My rating in stars: 5 stars
My rating in words: New all-time favorite
What it’s about:
When Griffin’s first love and ex-boyfriend, Theo, dies in a drowning accident, his universe implodes. Even though Theo had moved to California for college and started seeing Jackson, Griffin never doubted Theo would come back to him when the time was right. But now, the future he’s been imagining for himself has gone far off course.
To make things worse, the only person who truly understands his heartache is Jackson. But no matter how much they open up to each other, Griffin’s downward spiral continues.
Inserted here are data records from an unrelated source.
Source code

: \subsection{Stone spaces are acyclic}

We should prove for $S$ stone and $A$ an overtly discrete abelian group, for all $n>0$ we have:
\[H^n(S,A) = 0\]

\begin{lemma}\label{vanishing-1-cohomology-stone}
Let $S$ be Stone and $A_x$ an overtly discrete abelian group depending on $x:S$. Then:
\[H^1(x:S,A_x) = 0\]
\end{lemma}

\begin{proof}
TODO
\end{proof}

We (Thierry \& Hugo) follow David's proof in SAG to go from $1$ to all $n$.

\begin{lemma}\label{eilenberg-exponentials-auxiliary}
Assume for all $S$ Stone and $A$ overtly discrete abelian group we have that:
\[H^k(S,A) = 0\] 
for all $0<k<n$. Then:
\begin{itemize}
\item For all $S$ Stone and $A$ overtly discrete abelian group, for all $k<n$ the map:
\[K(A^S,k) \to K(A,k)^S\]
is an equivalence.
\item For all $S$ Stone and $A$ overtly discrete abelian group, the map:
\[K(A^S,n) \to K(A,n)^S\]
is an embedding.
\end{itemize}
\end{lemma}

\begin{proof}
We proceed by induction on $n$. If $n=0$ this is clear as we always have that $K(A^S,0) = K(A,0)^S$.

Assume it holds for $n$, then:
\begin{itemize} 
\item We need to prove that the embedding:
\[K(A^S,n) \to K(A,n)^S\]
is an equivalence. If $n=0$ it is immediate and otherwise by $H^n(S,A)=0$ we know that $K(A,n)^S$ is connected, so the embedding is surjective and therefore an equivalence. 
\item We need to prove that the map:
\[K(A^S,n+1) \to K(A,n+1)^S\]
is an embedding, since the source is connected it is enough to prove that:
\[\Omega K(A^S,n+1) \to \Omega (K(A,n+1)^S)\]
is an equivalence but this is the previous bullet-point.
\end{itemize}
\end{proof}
He’s losing himself in his obsessive compulsions and destructive choices, and the secrets he’s been keeping are tearing him apart.
If Griffin is ever to rebuild his future, he must first confront his history, every last heartbreaking piece in the puzzle of his life.
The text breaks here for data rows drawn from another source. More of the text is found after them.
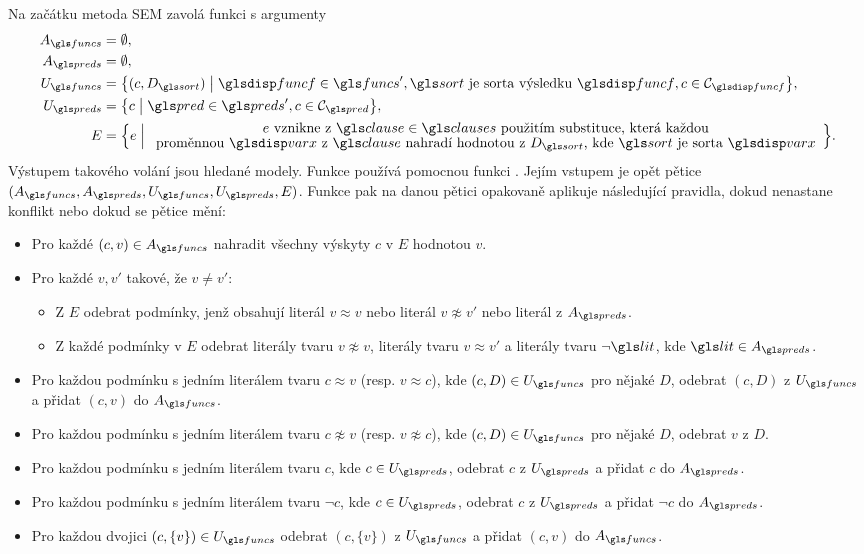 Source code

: Na začátku metoda SEM zavolá funkci  s argumenty
\begin{align*}
A_\funcs &= \emptyset, \\
A_\preds &= \emptyset, \\
U_\funcs &=
  \bigl\{ (c, D_\sort) \bigm|
    \func \in \funcs',
    \sort \text{ je sorta výsledku } \func,
    c \in \cells_\func \bigr\}, \\
U_\preds &=
  \bigl\{ c \bigm|
    \pred \in \preds',
    c \in \cells_\pred \bigr\}, \\
E &=
  \Bigl\{ e \Bigm|
    \array{c}
        e \text{ vznikne z $\clause \in \clauses$ použitím substituce,
                která každou} \\[-0.3ex]
      \text{proměnnou $\var$ z $\clause$ nahradí hodnotou z $D_\sort$, kde $\sort$
            je sorta $\var$}
    \endarray
    \Bigr\}.
\end{align*}
Výstupem takového volání jsou hledané modely.
Funkce  používá pomocnou funkci .
Jejím vstupem je opět pětice
$(A_\funcs, A_\preds, U_\funcs, U_\preds, E)$.
Funkce  pak na danou pětici opakovaně
aplikuje ná\-sle\-du\-jící pravidla, dokud nenastane konflikt nebo
dokud se pětice mění:
\begin{itemize}
\item Pro každé $(c, v) \in A_\funcs$ nahradit všechny výskyty $c$ v $E$
  hodnotou $v$.
\item Pro každé $v, v'$ takové, že $v \neq v'$:
  \begin{itemize}
  \item Z $E$ odebrat podmínky, jenž obsahují literál $v \approx v$
    nebo literál $v \not\approx v'$ nebo literál z $A_\preds$.
  \item Z každé podmínky v $E$ odebrat literály tvaru $v \not\approx v$,
    literály tvaru $v \approx v'$ a literály tvaru $\neg \lit$,
    kde $\lit \in A_\preds$.
  \end{itemize}
\item Pro každou podmínku s jedním literálem tvaru $c \approx v$
  (resp. $v \approx c$),
  kde $(c, D) \in U_\funcs$ pro nějaké $D$,
  odebrat $(c, D)$ z $U_\funcs$
  a přidat $(c, v)$ do $A_\funcs$.
\item Pro každou podmínku s jedním literálem tvaru $c \not\approx v$
  (resp. $v \not\approx c$),
  kde $(c, D) \in U_\funcs$ pro nějaké $D$,
  odebrat $v$ z $D$.
\item Pro každou podmínku s jedním literálem tvaru $c$,
  kde $c \in U_\preds$,
  odebrat $c$ z $U_\preds$
  a přidat $c$ do $A_\preds$.
\item Pro každou podmínku s jedním literálem tvaru $\neg c$,
  kde $c \in U_\preds$,
  odebrat $c$ z $U_\preds$
  a přidat $\neg c$ do $A_\preds$.
\item Pro každou dvojici $(c, \{ v \}) \in U_\funcs$
  odebrat $(c, \{ v \})$ z $U_\funcs$
  a přidat $(c, v)$ do $A_\funcs$.
\end{itemize}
My thoughts (Spoiler-free):
“And if bringing up the past annoys you now […] know that I’m sorry, but please don’t be mad at me for reliving all of it. History is all you left me.”
How can I do this amazing book justice in a review? I can’t. I’m ill equiped to do this masterpiece the justice it deserves, but it’s my duty to try.
–> Know that I’ve read a few amazing books this year and that this book easily jumped to the TOP OF MY FAVORITES LIST.
–> Know that I don’t easily pick up books that I know will break my heart in a million pieces, BUT I WILL ALWAYS PICK UP ADAM SILVERA’S BOOKS, because he has a way with words that make you feel hopeful and optimistic, even if at the same time your heart is in pieces on the ground and your face is covered in tears.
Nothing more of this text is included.